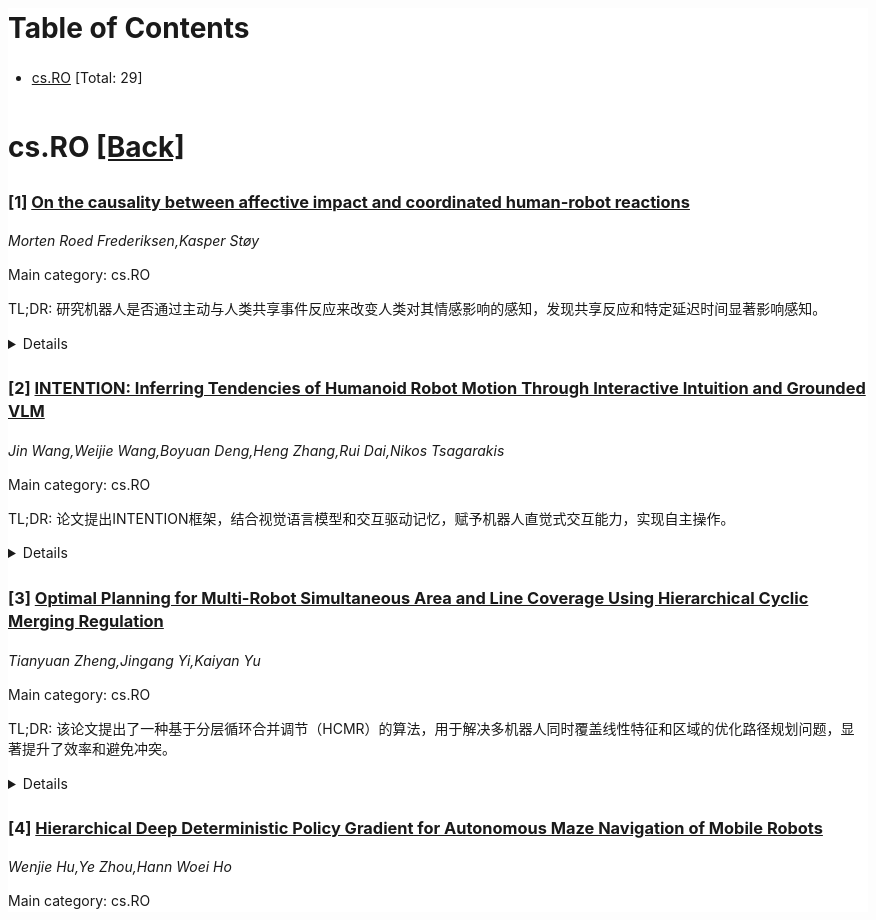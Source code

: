 <div id=toc></div>

# Table of Contents

- [cs.RO](#cs.RO) [Total: 29]


<div id='cs.RO'></div>

# cs.RO [[Back]](#toc)

### [1] [On the causality between affective impact and coordinated human-robot reactions](https://arxiv.org/abs/2508.04834)
*Morten Roed Frederiksen,Kasper Støy*

Main category: cs.RO

TL;DR: 研究机器人是否通过主动与人类共享事件反应来改变人类对其情感影响的感知，发现共享反应和特定延迟时间显著影响感知。


<details><summary>Details</summary></details>


### [2] [INTENTION: Inferring Tendencies of Humanoid Robot Motion Through Interactive Intuition and Grounded VLM](https://arxiv.org/abs/2508.04931)
*Jin Wang,Weijie Wang,Boyuan Deng,Heng Zhang,Rui Dai,Nikos Tsagarakis*

Main category: cs.RO

TL;DR: 论文提出INTENTION框架，结合视觉语言模型和交互驱动记忆，赋予机器人直觉式交互能力，实现自主操作。


<details><summary>Details</summary></details>


### [3] [Optimal Planning for Multi-Robot Simultaneous Area and Line Coverage Using Hierarchical Cyclic Merging Regulation](https://arxiv.org/abs/2508.04981)
*Tianyuan Zheng,Jingang Yi,Kaiyan Yu*

Main category: cs.RO

TL;DR: 该论文提出了一种基于分层循环合并调节（HCMR）的算法，用于解决多机器人同时覆盖线性特征和区域的优化路径规划问题，显著提升了效率和避免冲突。


<details><summary>Details</summary></details>


### [4] [Hierarchical Deep Deterministic Policy Gradient for Autonomous Maze Navigation of Mobile Robots](https://arxiv.org/abs/2508.04994)
*Wenjie Hu,Ye Zhou,Hann Woei Ho*

Main category: cs.RO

What needs to be done => Send back exactly the lines from the line with "TL;DR: 该论文提出了一" through the end of the records.

The answer =>
TL;DR: 该论文提出了一种基于分层循环合并调节（HCMR）的算法，用于解决多机器人同时覆盖线性特征和区域的优化路径规划问题，显著提升了效率和避免冲突。


<details><summary>Details</summary></details>


### [4] [Hierarchical Deep Deterministic Policy Gradient for Autonomous Maze Navigation of Mobile Robots](https://arxiv.org/abs/2508.04994)
*Wenjie Hu,Ye Zhou,Hann Woei Ho*

Main category: cs.RO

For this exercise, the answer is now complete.